Across the data below, state how many lines hold "company", and reply with nothing but that number.

○ ○ ○

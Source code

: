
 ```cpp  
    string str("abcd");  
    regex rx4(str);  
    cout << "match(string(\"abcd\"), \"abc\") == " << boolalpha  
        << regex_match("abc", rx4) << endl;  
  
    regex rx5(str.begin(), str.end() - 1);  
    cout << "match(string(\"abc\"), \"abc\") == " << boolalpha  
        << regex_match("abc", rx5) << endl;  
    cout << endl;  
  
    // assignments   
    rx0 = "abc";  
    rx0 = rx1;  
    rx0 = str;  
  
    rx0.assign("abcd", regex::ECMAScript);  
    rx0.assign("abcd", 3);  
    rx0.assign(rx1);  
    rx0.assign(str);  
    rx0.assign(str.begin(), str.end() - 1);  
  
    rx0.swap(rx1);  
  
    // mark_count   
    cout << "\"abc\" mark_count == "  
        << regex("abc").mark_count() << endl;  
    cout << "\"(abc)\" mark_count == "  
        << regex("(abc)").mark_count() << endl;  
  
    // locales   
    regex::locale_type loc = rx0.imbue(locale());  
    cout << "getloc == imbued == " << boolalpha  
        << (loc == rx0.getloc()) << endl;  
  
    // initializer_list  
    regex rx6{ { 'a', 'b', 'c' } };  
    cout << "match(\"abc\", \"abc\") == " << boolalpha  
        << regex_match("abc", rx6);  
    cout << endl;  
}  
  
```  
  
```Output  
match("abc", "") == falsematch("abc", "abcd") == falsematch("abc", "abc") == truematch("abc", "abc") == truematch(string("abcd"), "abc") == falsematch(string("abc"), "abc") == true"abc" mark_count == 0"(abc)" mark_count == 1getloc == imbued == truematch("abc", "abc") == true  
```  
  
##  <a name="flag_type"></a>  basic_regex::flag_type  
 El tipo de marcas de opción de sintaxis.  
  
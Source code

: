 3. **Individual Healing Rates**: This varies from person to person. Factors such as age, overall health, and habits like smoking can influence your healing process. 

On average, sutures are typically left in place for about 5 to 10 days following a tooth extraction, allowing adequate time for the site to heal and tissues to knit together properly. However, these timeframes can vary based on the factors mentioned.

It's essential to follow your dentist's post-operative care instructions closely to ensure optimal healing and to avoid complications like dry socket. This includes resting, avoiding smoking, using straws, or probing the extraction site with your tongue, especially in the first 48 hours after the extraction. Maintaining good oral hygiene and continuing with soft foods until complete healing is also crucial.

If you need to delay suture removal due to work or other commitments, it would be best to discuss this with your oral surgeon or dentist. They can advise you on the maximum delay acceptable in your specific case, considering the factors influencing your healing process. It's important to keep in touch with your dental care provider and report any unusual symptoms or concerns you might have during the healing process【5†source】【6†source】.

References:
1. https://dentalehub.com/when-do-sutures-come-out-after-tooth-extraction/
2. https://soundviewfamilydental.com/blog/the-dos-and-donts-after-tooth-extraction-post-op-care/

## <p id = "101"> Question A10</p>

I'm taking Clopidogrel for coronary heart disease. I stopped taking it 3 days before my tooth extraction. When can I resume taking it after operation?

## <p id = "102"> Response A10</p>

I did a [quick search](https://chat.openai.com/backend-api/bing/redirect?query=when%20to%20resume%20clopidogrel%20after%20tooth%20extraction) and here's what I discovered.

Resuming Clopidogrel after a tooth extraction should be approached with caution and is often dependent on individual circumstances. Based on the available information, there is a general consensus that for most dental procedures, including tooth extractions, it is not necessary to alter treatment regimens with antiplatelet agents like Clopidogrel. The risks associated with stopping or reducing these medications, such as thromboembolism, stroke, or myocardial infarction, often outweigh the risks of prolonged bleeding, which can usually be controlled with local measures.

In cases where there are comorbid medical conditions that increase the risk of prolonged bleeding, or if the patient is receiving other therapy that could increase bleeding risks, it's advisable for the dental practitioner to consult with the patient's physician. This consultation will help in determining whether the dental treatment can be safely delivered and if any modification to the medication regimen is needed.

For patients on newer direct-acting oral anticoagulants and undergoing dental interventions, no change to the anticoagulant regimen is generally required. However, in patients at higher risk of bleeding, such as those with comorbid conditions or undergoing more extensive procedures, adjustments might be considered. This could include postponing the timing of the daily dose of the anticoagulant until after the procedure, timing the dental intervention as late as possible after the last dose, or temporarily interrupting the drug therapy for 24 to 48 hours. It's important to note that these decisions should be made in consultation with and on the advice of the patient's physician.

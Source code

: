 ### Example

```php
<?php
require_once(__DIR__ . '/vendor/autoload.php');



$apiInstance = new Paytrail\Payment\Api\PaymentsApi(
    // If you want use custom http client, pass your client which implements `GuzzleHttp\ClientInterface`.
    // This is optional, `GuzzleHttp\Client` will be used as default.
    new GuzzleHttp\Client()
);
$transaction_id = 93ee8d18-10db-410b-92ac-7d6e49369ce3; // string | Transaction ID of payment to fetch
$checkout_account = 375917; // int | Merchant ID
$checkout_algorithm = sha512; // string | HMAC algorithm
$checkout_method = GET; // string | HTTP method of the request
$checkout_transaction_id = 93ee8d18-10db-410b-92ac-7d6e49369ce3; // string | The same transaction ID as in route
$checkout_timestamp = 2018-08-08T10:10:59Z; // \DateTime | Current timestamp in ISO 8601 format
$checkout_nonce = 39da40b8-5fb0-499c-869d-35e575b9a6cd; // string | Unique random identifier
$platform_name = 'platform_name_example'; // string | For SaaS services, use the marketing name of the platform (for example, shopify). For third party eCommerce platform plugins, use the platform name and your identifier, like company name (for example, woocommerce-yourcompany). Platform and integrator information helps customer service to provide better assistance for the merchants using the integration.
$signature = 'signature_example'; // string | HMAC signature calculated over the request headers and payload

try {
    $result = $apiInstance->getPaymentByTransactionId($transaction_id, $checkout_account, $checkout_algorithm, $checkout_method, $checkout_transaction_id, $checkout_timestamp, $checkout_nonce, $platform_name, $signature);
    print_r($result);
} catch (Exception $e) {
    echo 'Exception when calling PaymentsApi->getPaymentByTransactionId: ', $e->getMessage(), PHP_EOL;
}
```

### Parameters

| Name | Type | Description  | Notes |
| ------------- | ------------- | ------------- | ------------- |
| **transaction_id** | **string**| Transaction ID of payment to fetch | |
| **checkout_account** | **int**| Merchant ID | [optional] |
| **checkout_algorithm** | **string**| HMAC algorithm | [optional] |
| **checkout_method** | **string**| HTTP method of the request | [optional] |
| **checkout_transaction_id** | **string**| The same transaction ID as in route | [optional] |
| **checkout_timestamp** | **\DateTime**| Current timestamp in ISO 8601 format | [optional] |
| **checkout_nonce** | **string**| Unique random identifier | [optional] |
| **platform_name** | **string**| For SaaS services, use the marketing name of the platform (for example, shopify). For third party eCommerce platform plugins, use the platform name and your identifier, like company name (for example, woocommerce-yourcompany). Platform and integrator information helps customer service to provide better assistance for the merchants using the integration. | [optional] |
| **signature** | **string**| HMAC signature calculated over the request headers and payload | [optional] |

○ ○ ○

Written response: 2